#### Exercise:
Exactly the line with "Lem-in: Help ants to find the good way." and the lines that follow it, through the closing line of the entries, should be restated, with nothing left out or added.

Data entries

[Start of section]

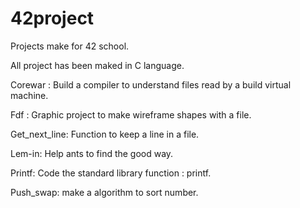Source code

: # 42project
Projects make for 42 school.

All project has been maked in C language.

Corewar : Build a compiler to understand files read by a build virtual machine.

Fdf : Graphic project to make wireframe shapes with a file.

Get_next_line: Function to keep a line in a file.

Lem-in: Help ants to find the good way.

Printf: Code the standard library function : printf.

Push_swap: make a algorithm to sort number.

[End of section]

#### Solution below:
Lem-in: Help ants to find the good way.

Printf: Code the standard library function : printf.

Push_swap: make a algorithm to sort number.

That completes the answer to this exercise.